**Required action:** Would you copy out, exactly as written, each line from the one containing "- 👨‍💼 [ADMIN-GUIDE.md](ADMIN-GUIDE.md)" to the end of the records below?

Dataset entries
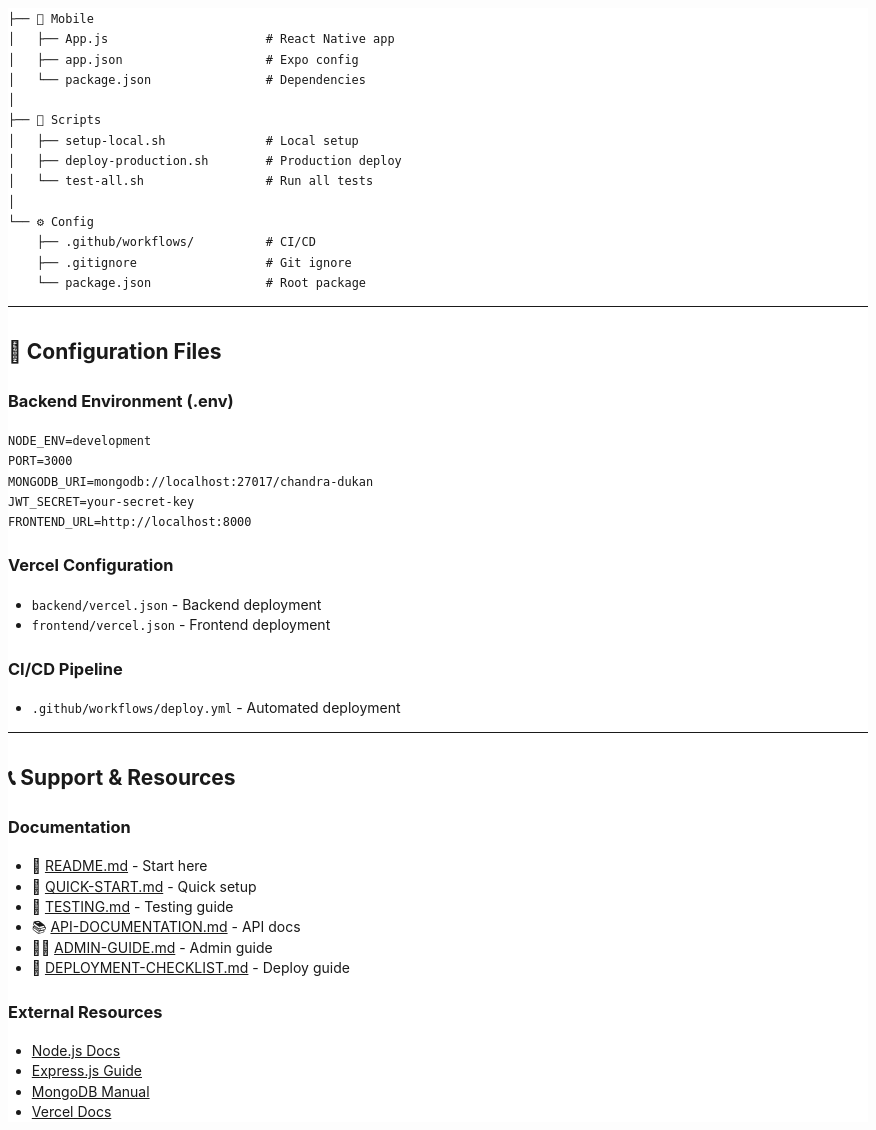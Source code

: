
 ```
├── 📱 Mobile
│   ├── App.js                      # React Native app
│   ├── app.json                    # Expo config
│   └── package.json                # Dependencies
│
├── 📜 Scripts
│   ├── setup-local.sh              # Local setup
│   ├── deploy-production.sh        # Production deploy
│   └── test-all.sh                 # Run all tests
│
└── ⚙️ Config
    ├── .github/workflows/          # CI/CD
    ├── .gitignore                  # Git ignore
    └── package.json                # Root package
```

---

## 🔧 Configuration Files

### Backend Environment (.env)
```env
NODE_ENV=development
PORT=3000
MONGODB_URI=mongodb://localhost:27017/chandra-dukan
JWT_SECRET=your-secret-key
FRONTEND_URL=http://localhost:8000
```

### Vercel Configuration
- `backend/vercel.json` - Backend deployment
- `frontend/vercel.json` - Frontend deployment

### CI/CD Pipeline
- `.github/workflows/deploy.yml` - Automated deployment

---

## 📞 Support & Resources

### Documentation
- 📖 [README.md](README.md) - Start here
- 🚀 [QUICK-START.md](QUICK-START.md) - Quick setup
- 🧪 [TESTING.md](TESTING.md) - Testing guide
- 📚 [API-DOCUMENTATION.md](API-DOCUMENTATION.md) - API docs
- 👨‍💼 [ADMIN-GUIDE.md](ADMIN-GUIDE.md) - Admin guide
- 🚀 [DEPLOYMENT-CHECKLIST.md](DEPLOYMENT-CHECKLIST.md) - Deploy guide

### External Resources
- [Node.js Docs](https://nodejs.org/docs)
- [Express.js Guide](https://expressjs.com)
- [MongoDB Manual](https://docs.mongodb.com)
- [Vercel Docs](https://vercel.com/docs)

**Task solution:**
- 👨‍💼 [ADMIN-GUIDE.md](ADMIN-GUIDE.md) - Admin guide
- 🚀 [DEPLOYMENT-CHECKLIST.md](DEPLOYMENT-CHECKLIST.md) - Deploy guide

### External Resources
- [Node.js Docs](https://nodejs.org/docs)
- [Express.js Guide](https://expressjs.com)
- [MongoDB Manual](https://docs.mongodb.com)
- [Vercel Docs](https://vercel.com/docs)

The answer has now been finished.